The weekend before the mobility started, I got on a plane from Vienna to Tokyo and tried to adjust as much as I could. Since Tokyo is seven hours ahead of us, meetings in the morning would be brutal, so we scheduled our first meeting for lunch on Monday the 29th. Saori Makino met me at one of the biggest subway stations in Tokyo Ikkebukoro, where the university is located. She told me exactly which exit to take, so that we could walk to the university in the most efficient way. It was amazing to see how a city of 40 million people can function so flawlessly. The rainy season starts in June, so there was a lot of rain, but luckily the sun would break through at times.
Saori Makino showed me around the campus and the library where we met with Prof. Yotetsu Tonaki and Professor Shuichi Hasegawa who is Associate Professor of the Hebrew Bible and Ancient Near East in the Department of Christian Studies and had lunch.

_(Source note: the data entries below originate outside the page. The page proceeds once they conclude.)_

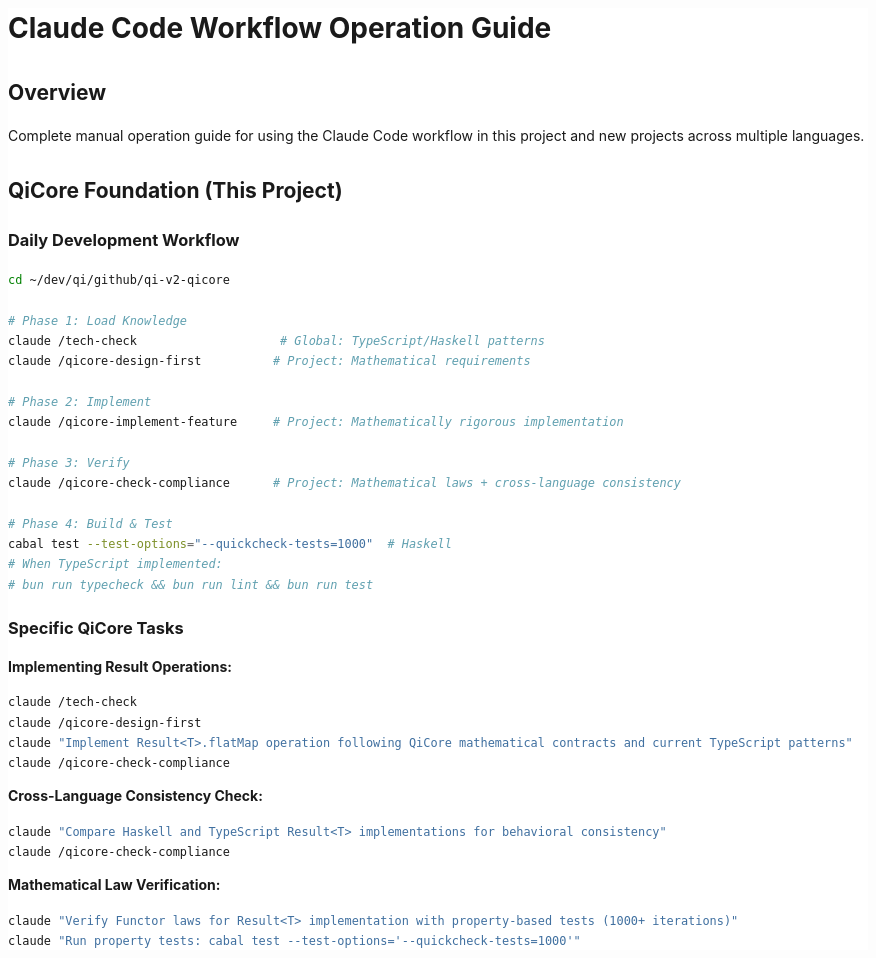 # Claude Code Workflow Operation Guide

## Overview
Complete manual operation guide for using the Claude Code workflow in this project and new projects across multiple languages.

## QiCore Foundation (This Project)

### Daily Development Workflow
```bash
cd ~/dev/qi/github/qi-v2-qicore

# Phase 1: Load Knowledge
claude /tech-check                    # Global: TypeScript/Haskell patterns  
claude /qicore-design-first          # Project: Mathematical requirements

# Phase 2: Implement
claude /qicore-implement-feature     # Project: Mathematically rigorous implementation

# Phase 3: Verify  
claude /qicore-check-compliance      # Project: Mathematical laws + cross-language consistency

# Phase 4: Build & Test
cabal test --test-options="--quickcheck-tests=1000"  # Haskell
# When TypeScript implemented:
# bun run typecheck && bun run lint && bun run test
```

### Specific QiCore Tasks

**Implementing Result<T> Operations:**
```bash
claude /tech-check
claude /qicore-design-first
claude "Implement Result<T>.flatMap operation following QiCore mathematical contracts and current TypeScript patterns"
claude /qicore-check-compliance
```

**Cross-Language Consistency Check:**
```bash
claude "Compare Haskell and TypeScript Result<T> implementations for behavioral consistency"
claude /qicore-check-compliance
```

**Mathematical Law Verification:**
```bash
claude "Verify Functor laws for Result<T> implementation with property-based tests (1000+ iterations)"
claude "Run property tests: cabal test --test-options='--quickcheck-tests=1000'"
```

This lunch meeting took place in the Faculty Dining Room of the University, where delicious fresh and seasonal Japanese food was served. We began to talk about our different departments and roles, and about exchange opportunities. I explained the concept of the Erasmus + Cooperation, that it would open a channel - like the phatic function of language - between our two institutions and that faculty, staff and students could benefit from visiting each other. That the grant money would be applied for from our (the European) side, but that visitors from Japan would be able to travel on that funding.
Prof. Hasegawa talked about his work in Hebrew studies, translations (he is fluent in German) and his projects which include anthropological studies and a current excavation in Israel. He immediately recommended that our students could come to the excavation site. Then we planned my talk for Prof. Tonaki’s seminar, at which I was going to talk about “How to Become a Feminist Philosopher.” I talked about Wittgenstein and atmospheres to students working on Wittgenstein, but also Heidegger and other Western philosophers. I stressed the importance of going abroad, seeing different universities, and working with different professors, using my own example of going first to Berlin and then to New York to do my Ph.D.
After the talk we went to a place next to Ikkebukoro Station and tried some delicious Japanese draft beers. Later in the evening over dinner in a Yakitori restaurant the graduate students showed me how to drink Shochu and Hoppy, the first is a cheap Japanese schnapps, the latter a nonalcoholic drink that is used as a mixer.
During my stay the plan was made to continue working on the cooperation, so that Saori Makino and Prof. Tonaki could be the first to come to Linz next year.
On Friday I took Shinkansen to Kyoto to meet a Japanese friend and colleague, Yayo Okano, who had given a paper at a conference I organized in New York in 2003. It turned out that she had become not only one of Japan’s most famous feminists, but also a dean at Doshisha University in Kyoto.
We were lucky to catch up after such a long time and I learned a lot about her work on care ethics, and the struggle to get the problem of "comfort women" - women forced to prostitution by the Japanese Army in occupied territories like China and Korea in the 1930ies and 40ies - recognized in Japan. She also works with her partner Satomi Maruyama, who is a professor of sociology, on women and poverty. We started to make plans for a future cooperation between Doshisha University and the KU Linz.